62. I wun is added by Percy, at the end.
73, 173. one water.
151. Oh.
194. bord words, or bood words.
B.  follows C in Fry without a break. Words distinguished by ' ' in B, C are emendations or additions of Fry.
4, 5 come between 12 and 13.
11. braid alow.
101. the word.
105. would have.
112. hearted.
132. bows.
43. Out-shot.
D.  "There is a West-Country version of this ballad, under the title of Johnie of Cockerslee, differing very little from the present. The variations in the reading I have marked at their respective places." Kinloch, Assuming that Kinloch has given all the variations (which include six entire stanzas), the West-Country version is reproduced by combining these readings with so much of the other copy, Kinloch 1 s Ancient Scottish Sal- lads, p. 38, as did not vary.
153. Kinloch neglected to alter Cocklesmuir here.
E.  63. lying is struck through, probably to improve the metre. Kinloch made two slight changes in printing.
H.  51. Mony ane. (?)
91. Johnnie lap: probably an error of the copyist. 92, 182. wound: cf. 202.
214. bidding.
Dixon has changed stane-auld to silly-auld in 111, 121, 20 2; Cockis to Cockl's in 174; and has Scotticised the spelling.
I.  Motherwell notes a stanza as wanting after 3, some stanzas as wanting after 4, 5.
J.  "The version of the ballad here given is partly copied from those printed in the Border Minstrelsy and in the publications of Messrs. Kinloch and Motherwell, and is partly taken from the recitation of a lady resident at Peebles and from a manuscript copy submitted to me by Mr. Kinloch. The twelfth, thirteenth, fourteenth, sixteenth, seventeenth, twenty-first, twenty-second, twenty-third, twenty-sixth, and twenty-seventh stanzas are here printed for the first time." Chambers.

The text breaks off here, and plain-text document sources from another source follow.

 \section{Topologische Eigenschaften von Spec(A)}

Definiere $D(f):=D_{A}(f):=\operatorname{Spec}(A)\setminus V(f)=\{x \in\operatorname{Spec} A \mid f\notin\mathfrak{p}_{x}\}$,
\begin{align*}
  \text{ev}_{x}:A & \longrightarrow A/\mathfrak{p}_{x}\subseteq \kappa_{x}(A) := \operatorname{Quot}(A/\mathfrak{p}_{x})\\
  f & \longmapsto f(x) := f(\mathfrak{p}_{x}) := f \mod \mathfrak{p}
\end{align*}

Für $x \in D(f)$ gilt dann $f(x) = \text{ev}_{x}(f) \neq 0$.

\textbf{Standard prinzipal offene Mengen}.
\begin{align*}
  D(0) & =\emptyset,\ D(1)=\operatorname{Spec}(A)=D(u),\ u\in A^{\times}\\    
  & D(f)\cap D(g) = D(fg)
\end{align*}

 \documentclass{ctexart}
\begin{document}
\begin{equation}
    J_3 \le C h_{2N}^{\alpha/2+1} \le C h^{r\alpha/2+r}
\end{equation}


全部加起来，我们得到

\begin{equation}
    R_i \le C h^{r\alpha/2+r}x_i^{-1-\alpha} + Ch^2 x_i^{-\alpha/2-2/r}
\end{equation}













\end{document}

The 14th stanza had been printed by Scott, F 12; the 23d, repeated here (6), by Pinkerton; the 27th is D 20. The first half of the 12th is D 131,2, and the remainder Chambers's own: compare his 11 and F 11, from which it seems to have been made.

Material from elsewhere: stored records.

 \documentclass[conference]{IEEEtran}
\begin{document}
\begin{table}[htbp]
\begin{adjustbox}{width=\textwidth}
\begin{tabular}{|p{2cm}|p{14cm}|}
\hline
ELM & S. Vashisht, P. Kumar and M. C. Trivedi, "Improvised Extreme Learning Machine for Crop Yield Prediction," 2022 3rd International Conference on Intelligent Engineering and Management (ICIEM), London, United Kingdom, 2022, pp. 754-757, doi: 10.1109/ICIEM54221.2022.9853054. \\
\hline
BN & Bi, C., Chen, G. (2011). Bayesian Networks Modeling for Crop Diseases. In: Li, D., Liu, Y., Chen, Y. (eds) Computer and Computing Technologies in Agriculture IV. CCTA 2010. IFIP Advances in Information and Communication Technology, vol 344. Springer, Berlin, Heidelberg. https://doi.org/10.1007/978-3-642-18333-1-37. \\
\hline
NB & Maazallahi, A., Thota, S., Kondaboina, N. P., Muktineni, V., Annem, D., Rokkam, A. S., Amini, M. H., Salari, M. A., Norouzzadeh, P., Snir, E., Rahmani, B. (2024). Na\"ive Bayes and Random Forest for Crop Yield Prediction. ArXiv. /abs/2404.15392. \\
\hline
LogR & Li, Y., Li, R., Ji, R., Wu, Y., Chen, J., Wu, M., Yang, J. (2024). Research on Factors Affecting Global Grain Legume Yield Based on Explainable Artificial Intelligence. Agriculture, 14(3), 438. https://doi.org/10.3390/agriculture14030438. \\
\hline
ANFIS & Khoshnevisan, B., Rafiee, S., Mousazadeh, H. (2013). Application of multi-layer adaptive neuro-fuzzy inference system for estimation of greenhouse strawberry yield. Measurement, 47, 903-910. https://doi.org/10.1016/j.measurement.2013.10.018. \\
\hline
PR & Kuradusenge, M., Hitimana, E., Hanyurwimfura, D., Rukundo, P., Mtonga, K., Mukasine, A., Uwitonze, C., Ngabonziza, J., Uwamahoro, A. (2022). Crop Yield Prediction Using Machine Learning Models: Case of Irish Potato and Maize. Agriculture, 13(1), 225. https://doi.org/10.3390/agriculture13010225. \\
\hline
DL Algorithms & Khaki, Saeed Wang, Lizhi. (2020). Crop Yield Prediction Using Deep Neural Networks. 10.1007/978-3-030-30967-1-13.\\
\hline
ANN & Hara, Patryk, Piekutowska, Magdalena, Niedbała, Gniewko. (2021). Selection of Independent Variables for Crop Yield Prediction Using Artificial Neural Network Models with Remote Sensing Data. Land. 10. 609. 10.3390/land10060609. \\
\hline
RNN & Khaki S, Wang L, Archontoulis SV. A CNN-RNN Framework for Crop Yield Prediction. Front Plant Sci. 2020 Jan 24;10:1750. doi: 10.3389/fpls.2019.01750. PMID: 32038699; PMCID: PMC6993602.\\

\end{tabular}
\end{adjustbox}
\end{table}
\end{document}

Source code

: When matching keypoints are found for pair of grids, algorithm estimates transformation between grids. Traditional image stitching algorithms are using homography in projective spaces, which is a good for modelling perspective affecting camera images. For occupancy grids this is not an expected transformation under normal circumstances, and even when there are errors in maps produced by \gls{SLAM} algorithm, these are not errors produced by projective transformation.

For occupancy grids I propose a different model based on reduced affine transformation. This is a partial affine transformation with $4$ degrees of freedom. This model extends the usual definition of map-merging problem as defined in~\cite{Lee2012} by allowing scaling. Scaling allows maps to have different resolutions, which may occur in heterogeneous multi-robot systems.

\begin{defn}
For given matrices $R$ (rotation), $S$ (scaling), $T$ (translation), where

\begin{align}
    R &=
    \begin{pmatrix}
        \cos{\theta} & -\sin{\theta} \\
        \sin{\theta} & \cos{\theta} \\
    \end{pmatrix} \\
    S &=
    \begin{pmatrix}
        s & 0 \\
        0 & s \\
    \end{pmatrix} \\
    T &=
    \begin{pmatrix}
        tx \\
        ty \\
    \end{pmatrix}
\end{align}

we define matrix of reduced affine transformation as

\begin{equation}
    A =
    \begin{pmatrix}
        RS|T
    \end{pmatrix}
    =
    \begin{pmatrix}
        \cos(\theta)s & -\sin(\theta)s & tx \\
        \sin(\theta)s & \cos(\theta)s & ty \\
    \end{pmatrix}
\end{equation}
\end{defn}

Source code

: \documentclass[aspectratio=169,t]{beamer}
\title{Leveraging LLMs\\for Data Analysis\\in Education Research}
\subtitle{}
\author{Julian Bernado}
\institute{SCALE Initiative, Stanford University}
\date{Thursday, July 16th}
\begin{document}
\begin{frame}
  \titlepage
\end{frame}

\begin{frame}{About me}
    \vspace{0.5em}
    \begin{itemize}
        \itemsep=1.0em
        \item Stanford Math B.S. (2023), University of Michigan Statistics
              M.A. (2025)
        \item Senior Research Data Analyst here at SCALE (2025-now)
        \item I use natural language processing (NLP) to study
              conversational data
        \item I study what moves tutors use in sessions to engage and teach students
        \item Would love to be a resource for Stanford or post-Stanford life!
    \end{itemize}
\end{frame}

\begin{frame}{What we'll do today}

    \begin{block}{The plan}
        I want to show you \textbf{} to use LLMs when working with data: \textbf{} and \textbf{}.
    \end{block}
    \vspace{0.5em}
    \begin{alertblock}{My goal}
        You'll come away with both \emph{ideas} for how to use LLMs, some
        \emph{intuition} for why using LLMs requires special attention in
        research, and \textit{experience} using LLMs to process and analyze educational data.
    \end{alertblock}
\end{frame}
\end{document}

L.  "I have heard another version, where Johnnie is slain and thrown 'owre a milk-white steed.' News is sent to Johnnie's mother, who flies to her son; But aye at ilka ae mile's end, etc."
M.  "While she [Carlyle's mother] was at Craigenputtock, I made her train me to two songtunes; and we often sang them together, and tried them often again in coming down into Annandale." The last half of the stanza is cited. Letter of T. Carlyle, May 18, 1834, in Froude's Life, 1795-1835, II, 335.
"Mrs. Aitken, sister of T. Carlyle, sent me [January 15, 1884] the first two lines to complete the stanza of this Johny Cock, but can call up no more of the ballad." Letter of Mr. Macmath.

This page most recently updated on 16-Mar-2011, 16:47:03.